╭─ Listed records

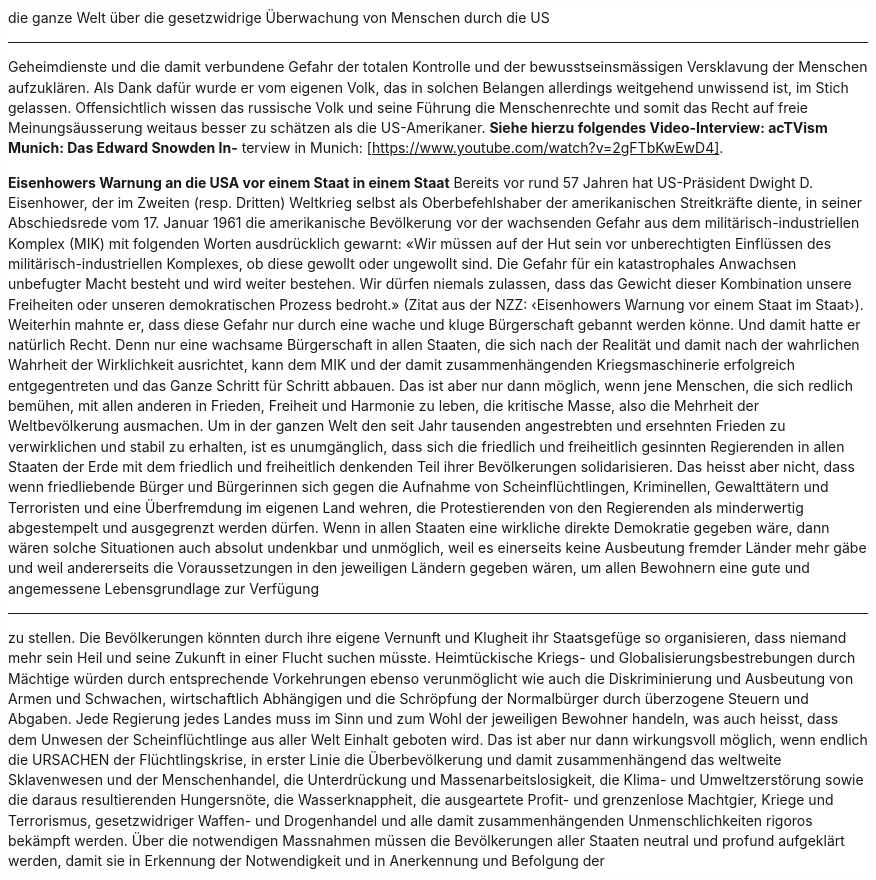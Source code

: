 die ganze Welt über die gesetzwidrige Überwachung von Menschen durch die US

-----

Geheimdienste und die damit verbundene Gefahr der totalen Kontrolle und der bewusstseinsmässigen Versklavung der Menschen aufzuklären. Als Dank dafür wurde
er vom eigenen Volk, das in solchen Belangen allerdings weitgehend unwissend ist,
im Stich gelassen. Offensichtlich wissen das russische Volk und seine Führung die
Menschenrechte und somit das Recht auf freie Meinungsäusserung weitaus besser
zu schätzen als die US-Amerikaner.
**Siehe hierzu folgendes Video-Interview: acTVism Munich: Das Edward Snowden In-**
terview in Munich: [https://www.youtube.com/watch?v=2gFTbKwEwD4].

**Eisenhowers Warnung an die USA vor einem Staat in einem Staat**
Bereits vor rund 57 Jahren hat US-Präsident Dwight D. Eisenhower, der im Zweiten
(resp. Dritten) Weltkrieg selbst als Oberbefehlshaber der amerikanischen Streitkräfte
diente, in seiner Abschiedsrede vom 17. Januar 1961 die amerikanische Bevölkerung
vor der wachsenden Gefahr aus dem militärisch-industriellen Komplex (MIK) mit
folgenden Worten ausdrücklich gewarnt: «Wir müssen auf der Hut sein vor unberechtigten Einflüssen des militärisch-industriellen Komplexes, ob diese gewollt oder ungewollt sind. Die Gefahr für ein katastrophales Anwachsen unbefugter Macht besteht und
wird weiter bestehen. Wir dürfen niemals zulassen, dass das Gewicht dieser Kombination
unsere Freiheiten oder unseren demokratischen Prozess bedroht.» (Zitat aus der NZZ:
‹Eisenhowers Warnung vor einem Staat im Staat›). Weiterhin mahnte er, dass diese
Gefahr nur durch eine wache und kluge Bürgerschaft gebannt werden könne. Und
damit hatte er natürlich Recht. Denn nur eine wachsame Bürgerschaft in allen Staaten, die sich nach der Realität und damit nach der wahrlichen Wahrheit der Wirklichkeit ausrichtet, kann dem MIK und der damit zusammenhängenden Kriegsmaschinerie erfolgreich entgegentreten und das Ganze Schritt für Schritt abbauen. Das ist
aber nur dann möglich, wenn jene Menschen, die sich redlich bemühen, mit allen
anderen in Frieden, Freiheit und Harmonie zu leben, die kritische Masse, also die
Mehrheit der Weltbevölkerung ausmachen. Um in der ganzen Welt den seit Jahr tausenden angestrebten und ersehnten Frieden zu verwirklichen und stabil zu erhalten, ist es unumgänglich, dass sich die friedlich und freiheitlich gesinnten Regierenden in allen Staaten der Erde mit dem friedlich und freiheitlich denkenden Teil
ihrer Bevölkerungen solidarisieren. Das heisst aber nicht, dass wenn friedliebende
Bürger und Bürgerinnen sich gegen die Aufnahme von Scheinflüchtlingen, Kriminellen, Gewalttätern und Terroristen und eine Überfremdung im eigenen Land
wehren, die Protestierenden von den Regierenden als minderwertig abgestempelt
und ausgegrenzt werden dürfen. Wenn in allen Staaten eine wirkliche direkte
Demokratie gegeben wäre, dann wären solche Situationen auch absolut undenkbar
und unmöglich, weil es einerseits keine Ausbeutung fremder Länder mehr gäbe und
weil andererseits die Voraussetzungen in den jeweiligen Ländern gegeben wären,
um allen Bewohnern eine gute und angemessene Lebensgrundlage zur Verfügung


-----

zu stellen. Die Bevölkerungen könnten durch ihre eigene Vernunft und Klugheit ihr
Staatsgefüge so organisieren, dass niemand mehr sein Heil und seine Zukunft in einer
Flucht suchen müsste. Heimtückische Kriegs- und Globalisierungsbestrebungen
durch Mächtige würden durch entsprechende Vorkehrungen ebenso verunmöglicht
wie auch die Diskriminierung und Ausbeutung von Armen und Schwachen, wirtschaftlich Abhängigen und die Schröpfung der Normalbürger durch überzogene
Steuern und Abgaben. Jede Regierung jedes Landes muss im Sinn und zum Wohl
der jeweiligen Bewohner handeln, was auch heisst, dass dem Unwesen der Scheinflüchtlinge aus aller Welt Einhalt geboten wird. Das ist aber nur dann wirkungsvoll
möglich, wenn endlich die URSACHEN der Flüchtlingskrise, in erster Linie die Überbevölkerung und damit zusammenhängend das weltweite Sklavenwesen und der
Menschenhandel, die Unterdrückung und Massenarbeitslosigkeit, die Klima- und
Umweltzerstörung sowie die daraus resultierenden Hungersnöte, die Wasserknappheit, die ausgeartete Profit- und grenzenlose Machtgier, Kriege und Terrorismus, gesetzwidriger Waffen- und Drogenhandel und alle damit zusammenhängenden Unmenschlichkeiten rigoros bekämpft werden. Über die notwendigen Massnahmen
müssen die Bevölkerungen aller Staaten neutral und profund aufgeklärt werden,
damit sie in Erkennung der Notwendigkeit und in Anerkennung und Befolgung der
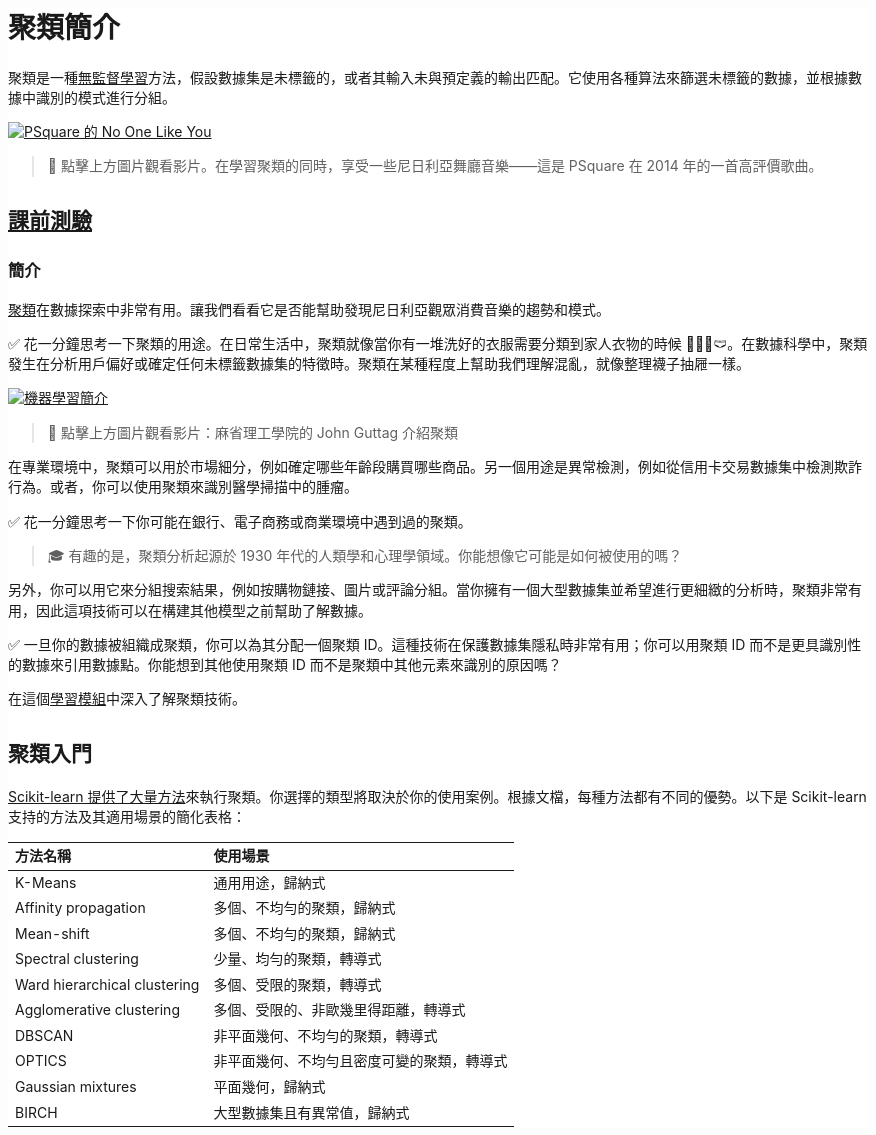 
# 聚類簡介

聚類是一種[無監督學習](https://wikipedia.org/wiki/Unsupervised_learning)方法，假設數據集是未標籤的，或者其輸入未與預定義的輸出匹配。它使用各種算法來篩選未標籤的數據，並根據數據中識別的模式進行分組。

[![PSquare 的 No One Like You](https://img.youtube.com/vi/ty2advRiWJM/0.jpg)](https://youtu.be/ty2advRiWJM "PSquare 的 No One Like You")

> 🎥 點擊上方圖片觀看影片。在學習聚類的同時，享受一些尼日利亞舞廳音樂——這是 PSquare 在 2014 年的一首高評價歌曲。

## [課前測驗](https://gray-sand-07a10f403.1.azurestaticapps.net/quiz/27/)

### 簡介

[聚類](https://link.springer.com/referenceworkentry/10.1007%2F978-0-387-30164-8_124)在數據探索中非常有用。讓我們看看它是否能幫助發現尼日利亞觀眾消費音樂的趨勢和模式。

✅ 花一分鐘思考一下聚類的用途。在日常生活中，聚類就像當你有一堆洗好的衣服需要分類到家人衣物的時候 🧦👕👖🩲。在數據科學中，聚類發生在分析用戶偏好或確定任何未標籤數據集的特徵時。聚類在某種程度上幫助我們理解混亂，就像整理襪子抽屜一樣。

[![機器學習簡介](https://img.youtube.com/vi/esmzYhuFnds/0.jpg)](https://youtu.be/esmzYhuFnds "聚類簡介")

> 🎥 點擊上方圖片觀看影片：麻省理工學院的 John Guttag 介紹聚類

在專業環境中，聚類可以用於市場細分，例如確定哪些年齡段購買哪些商品。另一個用途是異常檢測，例如從信用卡交易數據集中檢測欺詐行為。或者，你可以使用聚類來識別醫學掃描中的腫瘤。

✅ 花一分鐘思考一下你可能在銀行、電子商務或商業環境中遇到過的聚類。

> 🎓 有趣的是，聚類分析起源於 1930 年代的人類學和心理學領域。你能想像它可能是如何被使用的嗎？

另外，你可以用它來分組搜索結果，例如按購物鏈接、圖片或評論分組。當你擁有一個大型數據集並希望進行更細緻的分析時，聚類非常有用，因此這項技術可以在構建其他模型之前幫助了解數據。

✅ 一旦你的數據被組織成聚類，你可以為其分配一個聚類 ID。這種技術在保護數據集隱私時非常有用；你可以用聚類 ID 而不是更具識別性的數據來引用數據點。你能想到其他使用聚類 ID 而不是聚類中其他元素來識別的原因嗎？

在這個[學習模組](https://docs.microsoft.com/learn/modules/train-evaluate-cluster-models?WT.mc_id=academic-77952-leestott)中深入了解聚類技術。

## 聚類入門

[Scikit-learn 提供了大量方法](https://scikit-learn.org/stable/modules/clustering.html)來執行聚類。你選擇的類型將取決於你的使用案例。根據文檔，每種方法都有不同的優勢。以下是 Scikit-learn 支持的方法及其適用場景的簡化表格：

| 方法名稱                     | 使用場景                                                               |
| :--------------------------- | :--------------------------------------------------------------------- |
| K-Means                      | 通用用途，歸納式                                                      |
| Affinity propagation         | 多個、不均勻的聚類，歸納式                                            |
| Mean-shift                   | 多個、不均勻的聚類，歸納式                                            |
| Spectral clustering          | 少量、均勻的聚類，轉導式                                              |
| Ward hierarchical clustering | 多個、受限的聚類，轉導式                                              |
| Agglomerative clustering     | 多個、受限的、非歐幾里得距離，轉導式                                  |
| DBSCAN                       | 非平面幾何、不均勻的聚類，轉導式                                      |
| OPTICS                       | 非平面幾何、不均勻且密度可變的聚類，轉導式                            |
| Gaussian mixtures            | 平面幾何，歸納式                                                      |
| BIRCH                        | 大型數據集且有異常值，歸納式                                          |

╰─

Problem requirements
Please write out exactly, and only, the lines from the beginning of the entries through the line containing "Bereits vor rund", including both and skipping all pictures.

Written response
Source code

: die ganze Welt über die gesetzwidrige Überwachung von Menschen durch die US

-----

Geheimdienste und die damit verbundene Gefahr der totalen Kontrolle und der bewusstseinsmässigen Versklavung der Menschen aufzuklären. Als Dank dafür wurde
er vom eigenen Volk, das in solchen Belangen allerdings weitgehend unwissend ist,
im Stich gelassen. Offensichtlich wissen das russische Volk und seine Führung die
Menschenrechte und somit das Recht auf freie Meinungsäusserung weitaus besser
zu schätzen als die US-Amerikaner.
**Siehe hierzu folgendes Video-Interview: acTVism Munich: Das Edward Snowden In-**
terview in Munich: [https://www.youtube.com/watch?v=2gFTbKwEwD4].

**Eisenhowers Warnung an die USA vor einem Staat in einem Staat**
Bereits vor rund 57 Jahren hat US-Präsident Dwight D. Eisenhower, der im Zweiten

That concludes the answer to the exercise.